## Exercise data
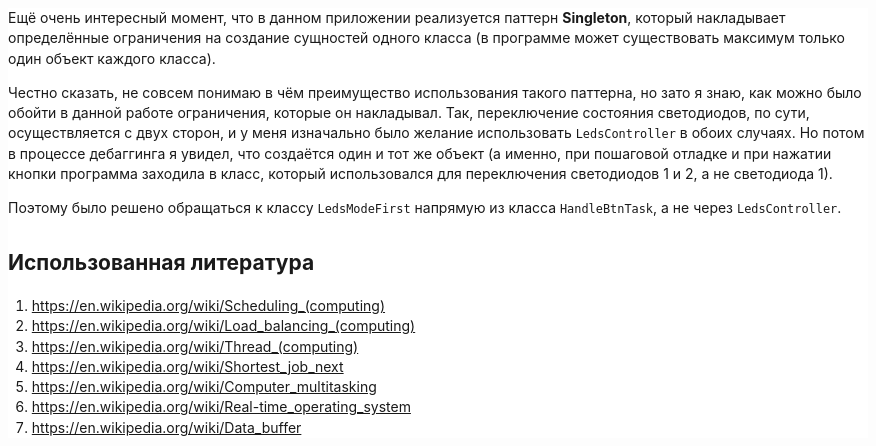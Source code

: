 Ещё очень интересный момент, что в данном приложении реализуется паттерн **Singleton**, который накладывает определённые ограничения на создание сущностей одного класса (в программе может существовать максимум только один объект каждого класса).

Честно сказать, не совсем понимаю в чём преимущество использования такого паттерна, но зато я знаю, как можно было обойти в данной работе ограничения, которые он накладывал. 
Так, переключение состояния светодиодов, по сути, осуществляется с двух сторон, и у меня изначально было желание использовать `LedsController` в обоих случаях. 
Но потом в процессе дебаггинга я увидел, что создаётся один и тот же объект (а именно, при пошаговой отладке и при нажатии кнопки программа заходила в класс, который использовался для переключения светодиодов 1 и 2, а не светодиода 1). 

Поэтому было решено обращаться к классу `LedsModeFirst` напрямую из класса `HandleBtnTask`, а не через `LedsController`. 

## Использованная литература <dev id="sources"></dev>

1. https://en.wikipedia.org/wiki/Scheduling_(computing)
1. https://en.wikipedia.org/wiki/Load_balancing_(computing)
1. https://en.wikipedia.org/wiki/Thread_(computing)
1. https://en.wikipedia.org/wiki/Shortest_job_next
1. https://en.wikipedia.org/wiki/Computer_multitasking
1. https://en.wikipedia.org/wiki/Real-time_operating_system
1. https://en.wikipedia.org/wiki/Data_buffer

## To do
Should a picture appear among the entries above, omit it and repeat everything else exactly.

## Task answer
Source code

: Ещё очень интересный момент, что в данном приложении реализуется паттерн **Singleton**, который накладывает определённые ограничения на создание сущностей одного класса (в программе может существовать максимум только один объект каждого класса).

Честно сказать, не совсем понимаю в чём преимущество использования такого паттерна, но зато я знаю, как можно было обойти в данной работе ограничения, которые он накладывал. 
Так, переключение состояния светодиодов, по сути, осуществляется с двух сторон, и у меня изначально было желание использовать `LedsController` в обоих случаях. 
Но потом в процессе дебаггинга я увидел, что создаётся один и тот же объект (а именно, при пошаговой отладке и при нажатии кнопки программа заходила в класс, который использовался для переключения светодиодов 1 и 2, а не светодиода 1). 

Поэтому было решено обращаться к классу `LedsModeFirst` напрямую из класса `HandleBtnTask`, а не через `LedsController`. 

## Использованная литература <dev id="sources"></dev>

1. https://en.wikipedia.org/wiki/Scheduling_(computing)
1. https://en.wikipedia.org/wiki/Load_balancing_(computing)
1. https://en.wikipedia.org/wiki/Thread_(computing)
1. https://en.wikipedia.org/wiki/Shortest_job_next
1. https://en.wikipedia.org/wiki/Computer_multitasking
1. https://en.wikipedia.org/wiki/Real-time_operating_system
1. https://en.wikipedia.org/wiki/Data_buffer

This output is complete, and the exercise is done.